I am reading a very large dataset (22 gb) of CSV format, having 350 million rows. I am trying to read the dataset in chunks, based on the solution provided by that link.
My current code is as following.
import pandas as pd
def Group_ID_Company(chunk_of_dataset):
return chunk_of_dataset.groupby(['id', 'company'])[['purchasequantity', 'purchaseamount']].sum()
chunk_size = 9000000
chunk_skip = 1
transactions_dataset_DF = pd.read_csv('transactions.csv', skiprows = range(1, chunk_skip), nrows = chunk_size)

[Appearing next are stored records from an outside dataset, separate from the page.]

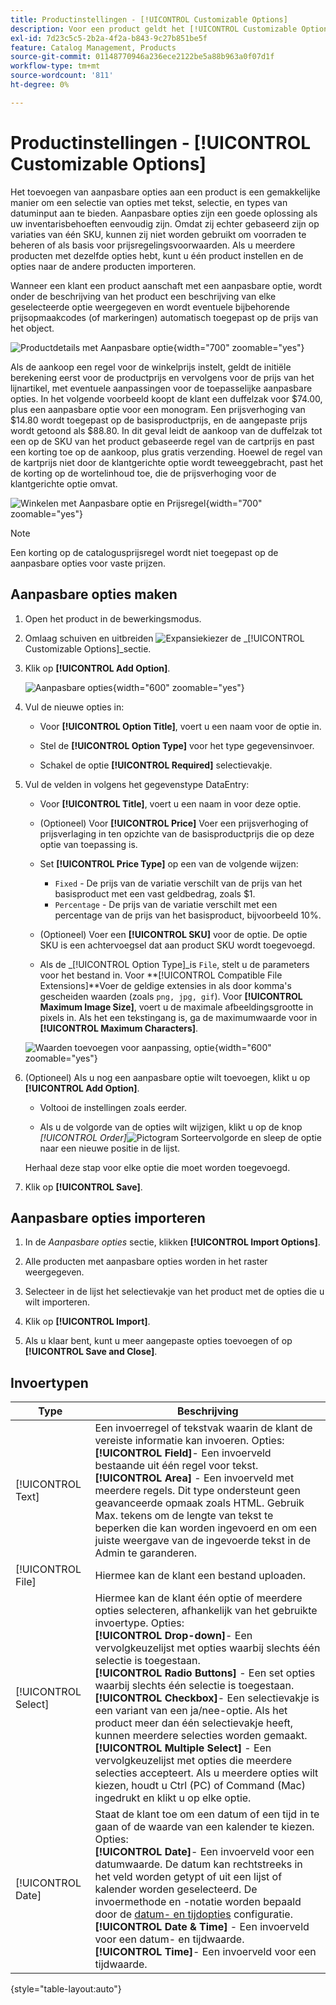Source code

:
 ```yaml
---
title: Productinstellingen - [!UICONTROL Customizable Options]
description: Voor een product geldt het [!UICONTROL Customizable Options] Met instellingen kunt u opties selecteren met tekst, selectie en invoertypen voor de datum.
exl-id: 7d23c5c5-2b2a-4f2a-b843-9c27b851be5f
feature: Catalog Management, Products
source-git-commit: 01148770946a236ece2122be5a88b963a0f07d1f
workflow-type: tm+mt
source-wordcount: '811'
ht-degree: 0%

---
```


# Productinstellingen - [!UICONTROL Customizable Options]

Het toevoegen van aanpasbare opties aan een product is een gemakkelijke manier om een selectie van opties met tekst, selectie, en types van datuminput aan te bieden. Aanpasbare opties zijn een goede oplossing als uw inventarisbehoeften eenvoudig zijn. Omdat zij echter gebaseerd zijn op variaties van één SKU, kunnen zij niet worden gebruikt om voorraden te beheren of als basis voor prijsregelingsvoorwaarden. Als u meerdere producten met dezelfde opties hebt, kunt u één product instellen en de opties naar de andere producten importeren.

Wanneer een klant een product aanschaft met een aanpasbare optie, wordt onder de beschrijving van het product een beschrijving van elke geselecteerde optie weergegeven en wordt eventuele bijbehorende prijsopmaakcodes (of markeringen) automatisch toegepast op de prijs van het object.

![Productdetails met Aanpasbare optie](./assets/storefront-customizable-option-product-detail.png){width="700" zoomable="yes"}

Als de aankoop een regel voor de winkelprijs instelt, geldt de initiële berekening eerst voor de productprijs en vervolgens voor de prijs van het lijnartikel, met eventuele aanpassingen voor de toepasselijke aanpasbare opties. In het volgende voorbeeld koopt de klant een duffelzak voor $74.00, plus een aanpasbare optie voor een monogram. Een prijsverhoging van $14.80 wordt toegepast op de basisproductprijs, en de aangepaste prijs wordt getoond als $88.80. In dit geval leidt de aankoop van de duffelzak tot een op de SKU van het product gebaseerde regel van de cartprijs en past een korting toe op de aankoop, plus gratis verzending. Hoewel de regel van de kartprijs niet door de klantgerichte optie wordt teweeggebracht, past het de korting op de wortelinhoud toe, die de prijsverhoging voor de klantgerichte optie omvat.

![Winkelen met Aanpasbare optie en Prijsregel](./assets/storefront-customizable-option-cart-price-rule.png){width="700" zoomable="yes"}

>[!NOTE]
>
>Een korting op de catalogusprijsregel wordt niet toegepast op de aanpasbare opties voor vaste prijzen.

## Aanpasbare opties maken

1. Open het product in de bewerkingsmodus.

1. Omlaag schuiven en uitbreiden ![Expansiekiezer](../assets/icon-display-expand.png) de _[!UICONTROL Customizable Options]_sectie.

1. Klik op **[!UICONTROL Add Option]**.

   ![Aanpasbare opties](./assets/product-customizable-options.png){width="600" zoomable="yes"}

1. Vul de nieuwe opties in:

   - Voor **[!UICONTROL Option Title]**, voert u een naam voor de optie in.

   - Stel de **[!UICONTROL Option Type]** voor het type gegevensinvoer.

   - Schakel de optie **[!UICONTROL Required]** selectievakje.

1. Vul de velden in volgens het gegevenstype DataEntry:

   - Voor **[!UICONTROL Title]**, voert u een naam in voor deze optie.

   - (Optioneel) Voor **[!UICONTROL Price]** Voer een prijsverhoging of prijsverlaging in ten opzichte van de basisproductprijs die op deze optie van toepassing is.

   - Set **[!UICONTROL Price Type]** op een van de volgende wijzen:

      - `Fixed` - De prijs van de variatie verschilt van de prijs van het basisproduct met een vast geldbedrag, zoals $1.
      - `Percentage` - De prijs van de variatie verschilt met een percentage van de prijs van het basisproduct, bijvoorbeeld 10%.

   - (Optioneel) Voer een **[!UICONTROL SKU]** voor de optie. De optie SKU is een achtervoegsel dat aan product SKU wordt toegevoegd.

   - Als de _[!UICONTROL Option Type]_is `File`, stelt u de parameters voor het bestand in. Voor **[!UICONTROL Compatible File Extensions]**Voer de geldige extensies in als door komma&#39;s gescheiden waarden (zoals `png, jpg, gif`). Voor **[!UICONTROL Maximum Image Size]**, voert u de maximale afbeeldingsgrootte in pixels in. Als het een tekstingang is, ga de maximumwaarde voor in **[!UICONTROL Maximum Characters]**.

   ![Waarden toevoegen voor aanpassing, optie](./assets/product-customizable-options-add-values.png){width="600" zoomable="yes"}

1. (Optioneel) Als u nog een aanpasbare optie wilt toevoegen, klikt u op **[!UICONTROL Add Option]**.

   - Voltooi de instellingen zoals eerder.

   - Als u de volgorde van de opties wilt wijzigen, klikt u op de knop _[!UICONTROL Order]_![Pictogram Sorteervolgorde](../assets/icon-sort-order.png) en sleep de optie naar een nieuwe positie in de lijst.

   Herhaal deze stap voor elke optie die moet worden toegevoegd.

1. Klik op **[!UICONTROL Save]**.

## Aanpasbare opties importeren

1. In de _Aanpasbare opties_ sectie, klikken **[!UICONTROL Import Options]**.


1. Alle producten met aanpasbare opties worden in het raster weergegeven.

1. Selecteer in de lijst het selectievakje van het product met de opties die u wilt importeren.

1. Klik op **[!UICONTROL Import]**.

1. Als u klaar bent, kunt u meer aangepaste opties toevoegen of op **[!UICONTROL Save and Close]**.

## Invoertypen

| Type | Beschrijving |
|---------------------|---------------|
| [!UICONTROL Text] | Een invoerregel of tekstvak waarin de klant de vereiste informatie kan invoeren. Opties:<br />**[!UICONTROL Field]**- Een invoerveld bestaande uit één regel voor tekst.<br />**[!UICONTROL Area]** - Een invoerveld met meerdere regels. Dit type ondersteunt geen geavanceerde opmaak zoals HTML. Gebruik Max. tekens om de lengte van tekst te beperken die kan worden ingevoerd en om een juiste weergave van de ingevoerde tekst in de Admin te garanderen. |
| [!UICONTROL File] | Hiermee kan de klant een bestand uploaden. |
| [!UICONTROL Select] | Hiermee kan de klant één optie of meerdere opties selecteren, afhankelijk van het gebruikte invoertype. Opties:<br />**[!UICONTROL Drop-down]**- Een vervolgkeuzelijst met opties waarbij slechts één selectie is toegestaan.<br />**[!UICONTROL Radio Buttons]** - Een set opties waarbij slechts één selectie is toegestaan.<br />**[!UICONTROL Checkbox]**- Een selectievakje is een variant van een ja/nee-optie. Als het product meer dan één selectievakje heeft, kunnen meerdere selecties worden gemaakt.<br />**[!UICONTROL Multiple Select]** - Een vervolgkeuzelijst met opties die meerdere selecties accepteert. Als u meerdere opties wilt kiezen, houdt u Ctrl (PC) of Command (Mac) ingedrukt en klikt u op elke optie. |
| [!UICONTROL Date] | Staat de klant toe om een datum of een tijd in te gaan of de waarde van een kalender te kiezen. Opties: <br />**[!UICONTROL Date]**- Een invoerveld voor een datumwaarde. De datum kan rechtstreeks in het veld worden getypt of uit een lijst of kalender worden geselecteerd. De invoermethode en -notatie worden bepaald door de [datum- en tijdopties](attributes-input-types.md#date-and-time-options) configuratie.<br />**[!UICONTROL Date & Time]** - Een invoerveld voor een datum- en tijdwaarde.<br />**[!UICONTROL Time]**- Een invoerveld voor een tijdwaarde. |

{style="table-layout:auto"}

Group_ID_Company(transactions_dataset_DF.reset_index()).to_csv('Group_ID_Company.csv')
for i in range(0, 38):
chunk_skip += chunk_size;
transactions_dataset_DF = pd.read_csv('transactions.csv', skiprows = range(1, chunk_skip), nrows = chunk_size)
Group_ID_Company(transactions_dataset_DF.reset_index()).to_csv('Group_ID_Company.csv', mode = 'a', header = False)
There is no issue with the code, it runs fine. But, it, groupby(['id', 'company'])[['purchasequantity', 'purchaseamount']].sum()
only runs for 9000000 rows, which is the declared as chunk_size
. Whereas, I need to run that statement for the entire dataset, not chunk by chunk.
Reason for that is, when it is run chunk by chunk, only one chunk get processed, however, there are a lot of other rows which are scattered all over the dataset and get left behind into another chunk.
A possible solution is to run the code again on the newly generated "Group_ID_Company.csv". By doing so, code will go through new dataset once again and sum()
the required columns. However, I am thinking may be there is another (better) way of achieving that.